Todos sabíamos que Franco estaba muy tocado por la tromboflebitis. Y sabíamos de las reuniones que se celebraban en los salones privados de Mayte entre franquistas, demócratas y algunos socialistas. Por allí pululaban Carrero Blanco, Arias Navarro, Torcuato Fernández-Miranda, López de Letona, López Bravo, López Rodó, Silva Muñoz, Fraga, Areilza, Luis Solana, Gómez Llorente… Así, como jugando al mus, en las mesas de Mayte y José Luis se alumbró la Transición. Se dijeron muchas cosas y algunas en voz muy alta, por ejemplo en la discusión de Suárez con Fraga por la legalización del PCE. Una agarrada fuerte que duró horas. Pero Mayte era la confidente de todos que nunca revelaba confidencias de nadie. Te podía dar una pista, nada más. O contar anécdotas triviales.

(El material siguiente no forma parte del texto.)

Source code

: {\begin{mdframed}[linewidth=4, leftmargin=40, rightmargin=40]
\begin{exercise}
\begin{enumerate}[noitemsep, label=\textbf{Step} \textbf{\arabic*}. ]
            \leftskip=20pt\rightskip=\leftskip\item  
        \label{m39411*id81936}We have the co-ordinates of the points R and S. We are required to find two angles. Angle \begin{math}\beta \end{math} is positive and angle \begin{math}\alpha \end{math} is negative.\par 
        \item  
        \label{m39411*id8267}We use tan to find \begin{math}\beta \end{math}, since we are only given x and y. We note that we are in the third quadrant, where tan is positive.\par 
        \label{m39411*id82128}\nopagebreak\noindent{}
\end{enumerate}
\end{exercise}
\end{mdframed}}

Cómo Esther Williams le había pedido que le enseñara a cocinar sus costillas con patatas para contentar a su marido, Fernando Lamas. Cómo le había aconsejado a Raquel Welch que no esperaba mucho de aquella breve relación con Marcelo Mastroianni y menos aún de Frank Sinatra. Cómo Charlton Heston intentaba meter mano a Carmen Sevilla por debajo de la mesa mientras degustaban el cocido montañés. O lo bronca que le armó Hemingway cuando se negó a servirle más copas. «Sin tragos era encantador, pero era difícil verlo sereno», contaba Mayte.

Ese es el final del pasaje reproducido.